Le Mexicain amoureux.   Bref, vous devinez que pendant les absences du mari, le capitaine allait tenir compagnie à la jeune femme. L'aventure classique. Ce qui l'est encore plus, c'est le retour inopiné du négociant, en pleine nuit, soit qu'il eût des soupçons, soit qu'il fût très impatient de retrouver sa femme.
   Dès qu'il entendit s'arrêter dans la rue la calèche qui ramenait l'époux, le capitaine, qui ne dormait pas, il avait certainement mieux à faire, sauta prestement du lit, fit un paquet de ses vêtements et fila dans le jardin.
   Était-ce le plaisir de constater que sa femme se trouvait seule au bercail ? Ou celui de regagner ses pénates, après une longue randonnée ? Jamais le mari ne s'était montré si empressé.

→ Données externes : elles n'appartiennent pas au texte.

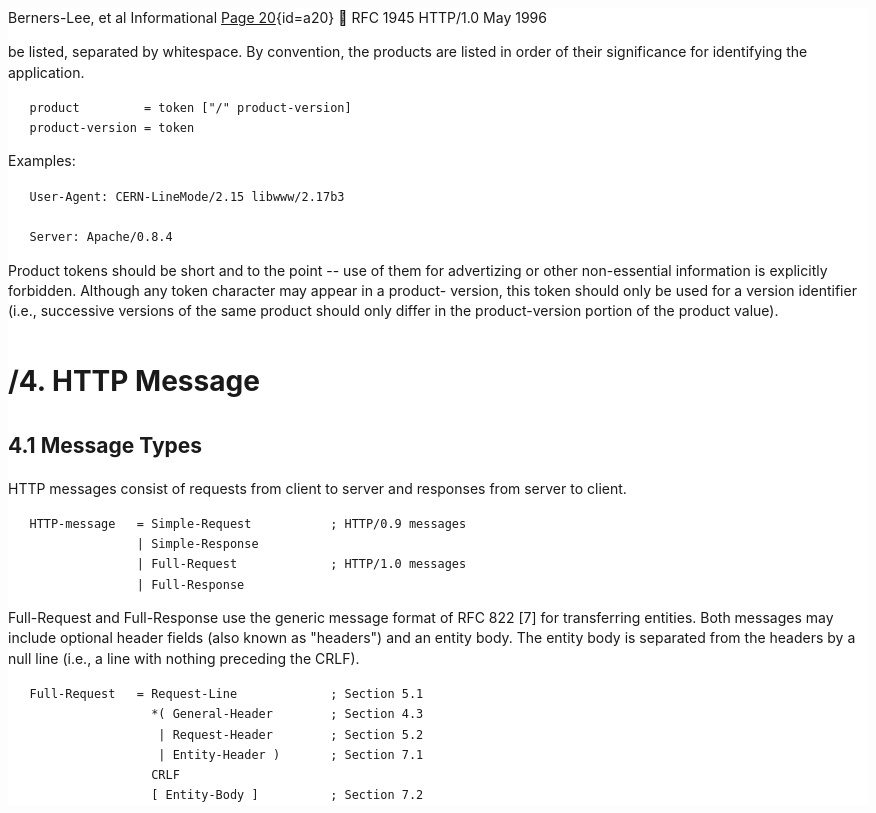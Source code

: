 

Berners-Lee, et al           Informational               [Page 20](#atoc){id=a20}

RFC 1945                        HTTP/1.0                        May 1996


   be listed, separated by whitespace. By convention, the products are
   listed in order of their significance for identifying the
   application.

       product         = token ["/" product-version]
       product-version = token

   Examples:

       User-Agent: CERN-LineMode/2.15 libwww/2.17b3

       Server: Apache/0.8.4

   Product tokens should be short and to the point -- use of them for
   advertizing or other non-essential information is explicitly
   forbidden. Although any token character may appear in a product-
   version, this token should only be used for a version identifier
   (i.e., successive versions of the same product should only differ in
   the product-version portion of the product value).

/4.  HTTP Message
========================================================



4.1  Message Types
--------------------------------------------------------


   HTTP messages consist of requests from client to server and responses
   from server to client.

       HTTP-message   = Simple-Request           ; HTTP/0.9 messages
                      | Simple-Response
                      | Full-Request             ; HTTP/1.0 messages
                      | Full-Response

   Full-Request and Full-Response use the generic message format of RFC
   822 [7] for transferring entities. Both messages may include optional
   header fields (also known as "headers") and an entity body. The
   entity body is separated from the headers by a null line (i.e., a
   line with nothing preceding the CRLF).

       Full-Request   = Request-Line             ; Section 5.1
                        *( General-Header        ; Section 4.3
                         | Request-Header        ; Section 5.2
                         | Entity-Header )       ; Section 7.1
                        CRLF
                        [ Entity-Body ]          ; Section 7.2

   Mais, par une singulière ironie du sort, le couple conjugal fut aussi inopinément troublé que l'avaient été les amants.

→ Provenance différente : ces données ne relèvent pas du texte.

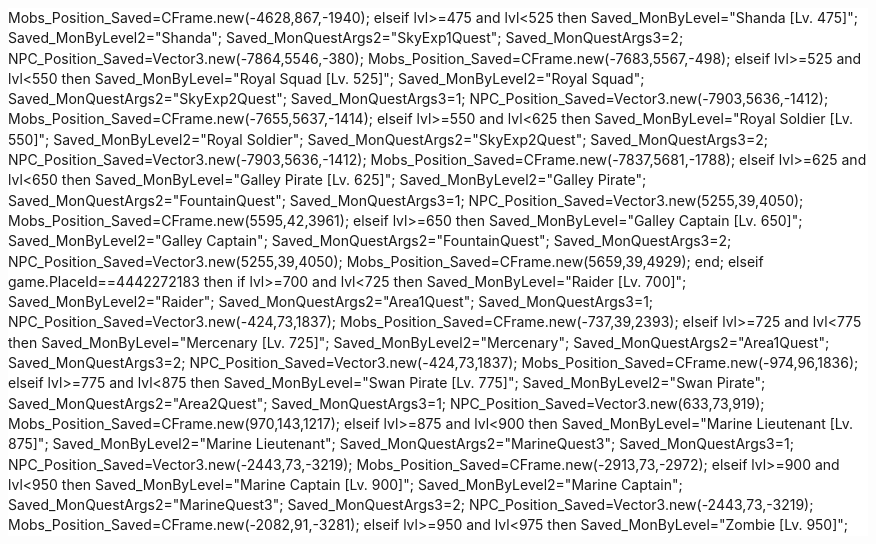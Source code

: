 Mobs_Position_Saved=CFrame.new(-4628,867,-1940);
elseif lvl>=475 and lvl<525 then Saved_MonByLevel="Shanda [Lv. 475]";
Saved_MonByLevel2="Shanda";
Saved_MonQuestArgs2="SkyExp1Quest";
Saved_MonQuestArgs3=2;
NPC_Position_Saved=Vector3.new(-7864,5546,-380);
Mobs_Position_Saved=CFrame.new(-7683,5567,-498);
elseif lvl>=525 and lvl<550 then Saved_MonByLevel="Royal Squad [Lv. 525]";
Saved_MonByLevel2="Royal Squad";
Saved_MonQuestArgs2="SkyExp2Quest";
Saved_MonQuestArgs3=1;
NPC_Position_Saved=Vector3.new(-7903,5636,-1412);
Mobs_Position_Saved=CFrame.new(-7655,5637,-1414);
elseif lvl>=550 and lvl<625 then Saved_MonByLevel="Royal Soldier [Lv. 550]";
Saved_MonByLevel2="Royal Soldier";
Saved_MonQuestArgs2="SkyExp2Quest";
Saved_MonQuestArgs3=2;
NPC_Position_Saved=Vector3.new(-7903,5636,-1412);
Mobs_Position_Saved=CFrame.new(-7837,5681,-1788);
elseif lvl>=625 and lvl<650 then Saved_MonByLevel="Galley Pirate [Lv. 625]";
Saved_MonByLevel2="Galley Pirate";
Saved_MonQuestArgs2="FountainQuest";
Saved_MonQuestArgs3=1;
NPC_Position_Saved=Vector3.new(5255,39,4050);
Mobs_Position_Saved=CFrame.new(5595,42,3961);
elseif lvl>=650 then Saved_MonByLevel="Galley Captain [Lv. 650]";
Saved_MonByLevel2="Galley Captain";
Saved_MonQuestArgs2="FountainQuest";
Saved_MonQuestArgs3=2;
NPC_Position_Saved=Vector3.new(5255,39,4050);
Mobs_Position_Saved=CFrame.new(5659,39,4929);
end;
elseif game.PlaceId==4442272183 then if lvl>=700 and lvl<725 then Saved_MonByLevel="Raider [Lv. 700]";
Saved_MonByLevel2="Raider";
Saved_MonQuestArgs2="Area1Quest";
Saved_MonQuestArgs3=1;
NPC_Position_Saved=Vector3.new(-424,73,1837);
Mobs_Position_Saved=CFrame.new(-737,39,2393);
elseif lvl>=725 and lvl<775 then Saved_MonByLevel="Mercenary [Lv. 725]";
Saved_MonByLevel2="Mercenary";
Saved_MonQuestArgs2="Area1Quest";
Saved_MonQuestArgs3=2;
NPC_Position_Saved=Vector3.new(-424,73,1837);
Mobs_Position_Saved=CFrame.new(-974,96,1836);
elseif lvl>=775 and lvl<875 then Saved_MonByLevel="Swan Pirate [Lv. 775]";
Saved_MonByLevel2="Swan Pirate";
Saved_MonQuestArgs2="Area2Quest";
Saved_MonQuestArgs3=1;
NPC_Position_Saved=Vector3.new(633,73,919);
Mobs_Position_Saved=CFrame.new(970,143,1217);
elseif lvl>=875 and lvl<900 then Saved_MonByLevel="Marine Lieutenant [Lv. 875]";
Saved_MonByLevel2="Marine Lieutenant";
Saved_MonQuestArgs2="MarineQuest3";
Saved_MonQuestArgs3=1;
NPC_Position_Saved=Vector3.new(-2443,73,-3219);
Mobs_Position_Saved=CFrame.new(-2913,73,-2972);
elseif lvl>=900 and lvl<950 then Saved_MonByLevel="Marine Captain [Lv. 900]";
Saved_MonByLevel2="Marine Captain";
Saved_MonQuestArgs2="MarineQuest3";
Saved_MonQuestArgs3=2;
NPC_Position_Saved=Vector3.new(-2443,73,-3219);
Mobs_Position_Saved=CFrame.new(-2082,91,-3281);
elseif lvl>=950 and lvl<975 then Saved_MonByLevel="Zombie [Lv. 950]";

   Soudain, un homme courut sous les fenêtres, qui battaient la générale. Les cloches du tocsin, comme un cœur affolé, furent secouées à brèves saccades.
 "  Le feu ! "
   Le mari, homme de bien, appartenait au corps des sapeurs-pompiers. N'écoutant que les mâles suggestions du devoir, il s'arracha des bras de son épouse, se vêtit en un tournemain et se jeta dans la rue, où déjà des gens se hâtaient vers le sinistre, tandis que paraissaient aux fenêtres des camisoles émues et des bonnets de coton effarés.
Le pompier prit ses jambes à son cou et vola vers l'incendie.

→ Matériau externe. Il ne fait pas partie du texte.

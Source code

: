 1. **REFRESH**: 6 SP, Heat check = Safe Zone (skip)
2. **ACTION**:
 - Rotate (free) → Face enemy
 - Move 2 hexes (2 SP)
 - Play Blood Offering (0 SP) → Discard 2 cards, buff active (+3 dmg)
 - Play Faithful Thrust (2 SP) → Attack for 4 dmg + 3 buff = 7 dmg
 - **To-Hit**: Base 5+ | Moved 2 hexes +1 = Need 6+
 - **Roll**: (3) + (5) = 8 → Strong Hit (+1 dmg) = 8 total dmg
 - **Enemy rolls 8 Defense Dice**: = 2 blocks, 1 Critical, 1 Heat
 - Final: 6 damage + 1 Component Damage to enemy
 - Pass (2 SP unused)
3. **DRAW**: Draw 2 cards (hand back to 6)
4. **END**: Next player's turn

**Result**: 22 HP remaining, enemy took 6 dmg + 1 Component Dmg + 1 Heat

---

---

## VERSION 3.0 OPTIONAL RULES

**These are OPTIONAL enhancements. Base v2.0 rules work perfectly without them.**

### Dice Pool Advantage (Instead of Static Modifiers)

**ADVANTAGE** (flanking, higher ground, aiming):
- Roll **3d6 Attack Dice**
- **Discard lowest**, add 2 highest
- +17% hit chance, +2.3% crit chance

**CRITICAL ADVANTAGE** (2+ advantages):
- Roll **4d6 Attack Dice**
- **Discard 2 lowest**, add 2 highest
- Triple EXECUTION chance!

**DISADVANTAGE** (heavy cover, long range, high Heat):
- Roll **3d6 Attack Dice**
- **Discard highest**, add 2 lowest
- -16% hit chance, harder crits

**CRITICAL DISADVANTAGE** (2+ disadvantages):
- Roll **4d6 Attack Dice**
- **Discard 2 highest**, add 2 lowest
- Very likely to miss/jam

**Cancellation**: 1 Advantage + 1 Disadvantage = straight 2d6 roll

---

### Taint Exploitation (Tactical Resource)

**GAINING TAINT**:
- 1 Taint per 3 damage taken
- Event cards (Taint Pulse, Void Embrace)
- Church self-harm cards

   Mais, hélas ! La vertu n'est pas toujours récompensée. Quand ce courageux philanthrope, animé d'un si louable zèle pour combattre les calamités publiques, parut sur les lieux de l'incendie, il fut accueilli par d'unanimes moqueries.
On se permit de critiquer sa tenue, qu'il n'avait pas eu le loisir de fignoler, dans son ardeur à secourir ses concitoyens. Il est vrai qu'on avait jamais vu, de mémoire de Clermontois, un pompier habillé d'un dolman (1) de capitaine mexicain...
   Par la plus fâcheuse inadvertance, l'officier avait oublié sa veste et le mari, non moins étourdi, l'avait endossée, ce qui démontre bien qu'on ne devrait jamais rien faire avec précipitation, quelle que fût la gravité des conjonctures.
Je nourris pour les amants la plus indulgente faiblesse.
   - Cette comédie a dû se terminer en tragédie ?
   Demandai-je à la maman de mon ami, avec une pitié alarmée. 
   Rassurez-vous, me répondit-elle dans un malicieux sourire, les femmes sont aussi fines à Clermont qu'ailleurs. Le capitaine fréquentait de temps en temps chez le mari, fort honoré de sa présence.
   Mon amie sut persuader à son époux que l'officier lui avait simplement confié sa veste pour qu'elle en recousît les brandebourgs (2), qui étaient jaunes, si j'ai bonne mémoire...
   Un petit nuage rose vif s'étirait, comme une plume de feu, au-dessus de la Vierge d'Usson. Et je songeais que la Reine Margot eût aimé cette histoire, qui sent son décaméron (3), mais qui est pourtant rigoureusement Auvergnate...


Gaston Derys.

1) Dolman : Vêtement militaire d'officier, orné de galons et tresses.
2) Brandebourg : Ornements en forme de nœuds tressés.
3) Décaméron : recueille de contes coquins  sur la vie amoureuse.





Sources : texte de Gaston Derys, Le Journal amusant, 1926.